# Hello from the great white north



## coffin_creature (Oct 5, 2005)

Just a quick note to say hi and tell you a little about myself. I'm from Alberta Canada and do a yard display each year. I'm 32 years old and a full time paramedic and volunteer fire fighter. Hope to chat with you all get some ideas share some ideas (if i have any), and maybe build a few friendships in the haunting community.
cheers coffin_creature


----------



## SuFiKitten77 (Jul 19, 2005)

Yay .. I get to be the first to welcome you to the Street  Enjoy your stay and we are glad to have you with us


----------



## Zombie-F (Apr 12, 2004)

Wow, there's a lot of you Canadians here! Never knew Halloween was so popular in the great cold North.
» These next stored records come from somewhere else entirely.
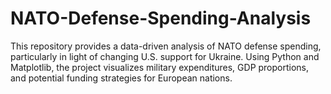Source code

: # NATO-Defense-Spending-Analysis
This repository provides a data-driven analysis of NATO defense spending, particularly in light of changing U.S. support for Ukraine. Using Python and Matplotlib, the project visualizes military expenditures, GDP proportions, and potential funding strategies for European nations.
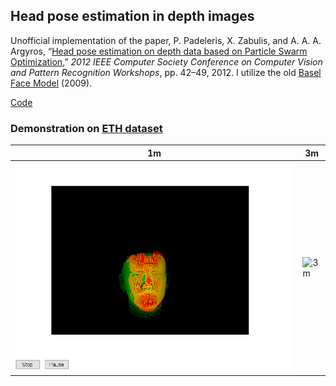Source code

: ## Head pose estimation in depth images
Unofficial implementation of the paper, P. Padeleris, X. Zabulis, and A. A. A. Argyros, “[Head pose estimation on depth data based on Particle Swarm Optimization](),” *2012 IEEE Computer Society Conference on Computer Vision and Pattern Recognition Workshops*, pp. 42–49, 2012. I utilize the old [Basel Face Model](https://faces.dmi.unibas.ch/bfm/) (2009).

[Code]()

### Demonstration on [ETH dataset](https://www.vision.ee.ethz.ch/datasets/headposeCVPR08/)
|1m|3m|
|--|--|
|![1m](hpe/ETH1m.gif)|![3m](hpe/ETH3m.gif)|

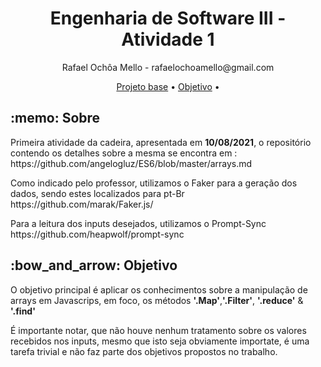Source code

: <h1 align="center">Engenharia de Software III - Atividade 1 </h1>
<p align="center"> Rafael Ochôa Mello - rafaelochoamello@gmail.com </p>

<p align="center">
 <a href="#sobre">Projeto base</a> •
 <a href="#objetivo">Objetivo</a> • 
</p>

<p id="sobre">
  <h2> :memo: Sobre </h2>
  <p>
    Primeira atividade da cadeira, apresentada em <strong>10/08/2021</strong>,
    o repositório contendo os detalhes sobre a mesma se encontra em : https://github.com/angelogluz/ES6/blob/master/arrays.md
  </p>
  <p>
    Como indicado pelo professor, utilizamos o Faker para a geração dos dados, sendo estes localizados para pt-Br 
    https://github.com/marak/Faker.js/
  </p>
  <p>
    Para a leitura dos inputs desejados, utilizamos o Prompt-Sync 
    https://github.com/heapwolf/prompt-sync
  </p>
</p>

<p id="objetivo">
 <h2> :bow_and_arrow: Objetivo </h2>
   <p>
        O objetivo principal é aplicar os conhecimentos sobre a manipulação de arrays em Javascrips, em foco, os métodos
        <strong>'.Map'</strong>,<strong>'.Filter'</strong>, <strong>'.reduce'</strong> & <strong>'.find'</strong>
   </p>
   <p>
        É importante notar, que não houve nenhum tratamento sobre os valores recebidos nos inputs, mesmo que isto seja
        obviamente importate, é uma tarefa trivial e não faz parte dos objetivos propostos no trabalho.
   </p>
</p>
Welcome to my fiendish forums.


----------



## Anachronism (Apr 22, 2004)

Welcome aBoard coffin_creature  

~~Bill~~


----------



## claymud (Aug 21, 2005)

hey man welcome, the Canuck population here is growing... soon our plans of world and forum domanation well come true... or not... we havn't decided yet.


----------



## Vlad (Aug 2, 2005)

Welcome aboard CC, we're happy to have you with us. I'm half Canadian, does that mean my haunt will be spared in the invasion?


----------



## crazyryan (Sep 26, 2005)

welcome...u need to no this before really entering. Im the crazy 1. watch out 4 my posts. lol


----------



## ScareFX (Aug 18, 2004)

Welcome to US coffin_creature. Glad you're here.


----------



## HibLaGrande (Sep 25, 2005)

Howdy Coffin-creature,


----------



## scarface (Sep 16, 2005)

Welcome to the street where unicorns and rainbows are in everyones mind.

SUP


----------



## Dr Morbius (Sep 21, 2004)

Hello..don't be scared.

Well, maybe be scared a little.


----------



## colinsuds (Aug 20, 2005)

YES CANADIANS ALL THE WAY!!!!!!!!!!!!!!!!!!!!!!!!! just 4 the recordf im canadian 2 lol.


----------



## Blackwidow (Jul 9, 2005)

Hi coffin_creature and welcome... it's great to have you with us


----------